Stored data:

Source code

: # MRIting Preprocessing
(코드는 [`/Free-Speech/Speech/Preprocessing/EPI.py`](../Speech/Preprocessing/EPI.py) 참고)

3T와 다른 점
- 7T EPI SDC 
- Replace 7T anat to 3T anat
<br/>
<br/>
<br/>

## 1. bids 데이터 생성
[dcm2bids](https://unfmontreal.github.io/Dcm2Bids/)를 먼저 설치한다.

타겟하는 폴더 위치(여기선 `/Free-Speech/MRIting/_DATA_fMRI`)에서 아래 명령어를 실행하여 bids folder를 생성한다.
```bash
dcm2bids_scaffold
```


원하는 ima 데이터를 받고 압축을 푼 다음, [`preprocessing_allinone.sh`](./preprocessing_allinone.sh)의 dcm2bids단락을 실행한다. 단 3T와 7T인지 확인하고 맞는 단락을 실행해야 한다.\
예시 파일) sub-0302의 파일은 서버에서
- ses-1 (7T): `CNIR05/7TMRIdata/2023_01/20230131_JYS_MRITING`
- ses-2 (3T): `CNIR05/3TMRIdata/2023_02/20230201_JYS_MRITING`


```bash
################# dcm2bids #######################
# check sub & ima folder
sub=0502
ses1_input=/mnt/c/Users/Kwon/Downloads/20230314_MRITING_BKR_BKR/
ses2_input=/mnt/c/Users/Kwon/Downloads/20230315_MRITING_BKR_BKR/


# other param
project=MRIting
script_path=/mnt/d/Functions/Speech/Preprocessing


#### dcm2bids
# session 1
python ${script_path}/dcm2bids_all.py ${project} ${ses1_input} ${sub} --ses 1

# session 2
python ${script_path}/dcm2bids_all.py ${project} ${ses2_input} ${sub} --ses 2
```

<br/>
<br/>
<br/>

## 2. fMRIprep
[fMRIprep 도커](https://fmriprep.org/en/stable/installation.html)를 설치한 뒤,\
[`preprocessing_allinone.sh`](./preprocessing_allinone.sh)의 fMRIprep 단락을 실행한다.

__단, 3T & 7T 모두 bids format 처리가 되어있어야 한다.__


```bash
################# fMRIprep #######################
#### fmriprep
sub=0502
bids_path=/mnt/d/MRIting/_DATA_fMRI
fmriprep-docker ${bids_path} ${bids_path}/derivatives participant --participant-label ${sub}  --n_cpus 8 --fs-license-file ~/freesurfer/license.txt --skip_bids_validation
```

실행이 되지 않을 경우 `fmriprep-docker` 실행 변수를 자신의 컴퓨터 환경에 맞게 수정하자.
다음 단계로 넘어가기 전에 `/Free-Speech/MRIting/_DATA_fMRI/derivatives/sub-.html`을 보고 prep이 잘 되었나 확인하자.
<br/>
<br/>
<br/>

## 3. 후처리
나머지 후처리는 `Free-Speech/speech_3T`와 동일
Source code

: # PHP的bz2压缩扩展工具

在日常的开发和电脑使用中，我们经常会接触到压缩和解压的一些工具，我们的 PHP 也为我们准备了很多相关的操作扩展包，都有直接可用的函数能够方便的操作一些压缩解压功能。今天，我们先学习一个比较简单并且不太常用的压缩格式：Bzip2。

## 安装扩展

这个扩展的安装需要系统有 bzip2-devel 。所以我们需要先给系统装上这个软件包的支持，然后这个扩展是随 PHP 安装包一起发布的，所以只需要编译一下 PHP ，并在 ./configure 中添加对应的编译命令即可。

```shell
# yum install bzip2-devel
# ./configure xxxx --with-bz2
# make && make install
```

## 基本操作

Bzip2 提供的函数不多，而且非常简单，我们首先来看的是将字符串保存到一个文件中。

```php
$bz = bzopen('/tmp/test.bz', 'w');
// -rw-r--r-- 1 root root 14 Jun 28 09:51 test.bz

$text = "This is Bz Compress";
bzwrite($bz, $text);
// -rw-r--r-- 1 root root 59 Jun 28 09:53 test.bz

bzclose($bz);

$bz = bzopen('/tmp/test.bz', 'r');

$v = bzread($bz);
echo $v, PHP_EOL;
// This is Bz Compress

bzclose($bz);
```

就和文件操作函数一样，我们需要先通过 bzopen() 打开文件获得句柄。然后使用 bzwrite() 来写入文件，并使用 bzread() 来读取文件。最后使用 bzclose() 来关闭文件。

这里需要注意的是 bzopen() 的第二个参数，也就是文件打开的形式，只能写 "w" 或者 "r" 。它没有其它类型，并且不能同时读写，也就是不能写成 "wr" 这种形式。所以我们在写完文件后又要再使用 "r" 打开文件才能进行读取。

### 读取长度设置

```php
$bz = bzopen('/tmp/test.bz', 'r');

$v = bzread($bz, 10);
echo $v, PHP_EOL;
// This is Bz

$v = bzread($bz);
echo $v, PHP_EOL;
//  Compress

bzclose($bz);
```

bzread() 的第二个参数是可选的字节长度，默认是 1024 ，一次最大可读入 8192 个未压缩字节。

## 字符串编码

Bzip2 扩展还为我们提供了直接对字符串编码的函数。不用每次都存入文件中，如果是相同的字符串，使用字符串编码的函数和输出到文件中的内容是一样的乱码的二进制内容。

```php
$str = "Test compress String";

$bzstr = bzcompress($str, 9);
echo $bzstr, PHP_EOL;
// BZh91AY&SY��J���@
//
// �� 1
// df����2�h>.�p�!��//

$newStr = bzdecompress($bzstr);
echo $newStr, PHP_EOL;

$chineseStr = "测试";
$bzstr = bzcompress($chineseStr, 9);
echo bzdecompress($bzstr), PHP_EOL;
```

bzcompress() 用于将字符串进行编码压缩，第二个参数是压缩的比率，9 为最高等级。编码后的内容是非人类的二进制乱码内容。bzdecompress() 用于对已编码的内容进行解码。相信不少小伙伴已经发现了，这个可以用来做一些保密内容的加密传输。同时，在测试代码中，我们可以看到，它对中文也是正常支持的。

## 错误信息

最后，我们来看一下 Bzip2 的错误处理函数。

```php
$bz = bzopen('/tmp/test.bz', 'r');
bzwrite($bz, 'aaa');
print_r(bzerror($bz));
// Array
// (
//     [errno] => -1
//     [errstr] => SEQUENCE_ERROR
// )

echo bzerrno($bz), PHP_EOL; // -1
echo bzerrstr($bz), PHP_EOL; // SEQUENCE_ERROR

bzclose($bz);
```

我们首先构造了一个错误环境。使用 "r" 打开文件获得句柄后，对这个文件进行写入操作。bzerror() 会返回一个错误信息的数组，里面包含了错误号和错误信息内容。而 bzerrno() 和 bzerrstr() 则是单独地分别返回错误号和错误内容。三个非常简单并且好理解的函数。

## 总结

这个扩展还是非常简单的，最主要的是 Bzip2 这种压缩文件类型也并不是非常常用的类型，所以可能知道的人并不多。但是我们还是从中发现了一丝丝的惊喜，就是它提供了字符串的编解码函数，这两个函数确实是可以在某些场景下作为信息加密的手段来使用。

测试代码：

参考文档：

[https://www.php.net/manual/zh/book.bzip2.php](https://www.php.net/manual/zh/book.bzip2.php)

EXERCISE DIRECTIONS: Lines from the entries that contain the string "derivatives" must be found and copied.

TASK RESPONSE:
fmriprep-docker ${bids_path} ${bids_path}/derivatives participant --participant-label ${sub}  --n_cpus 8 --fs-license-file ~/freesurfer/license.txt --skip_bids_validation
다음 단계로 넘어가기 전에 `/Free-Speech/MRIting/_DATA_fMRI/derivatives/sub-.html`을 보고 prep이 잘 되었나 확인하자.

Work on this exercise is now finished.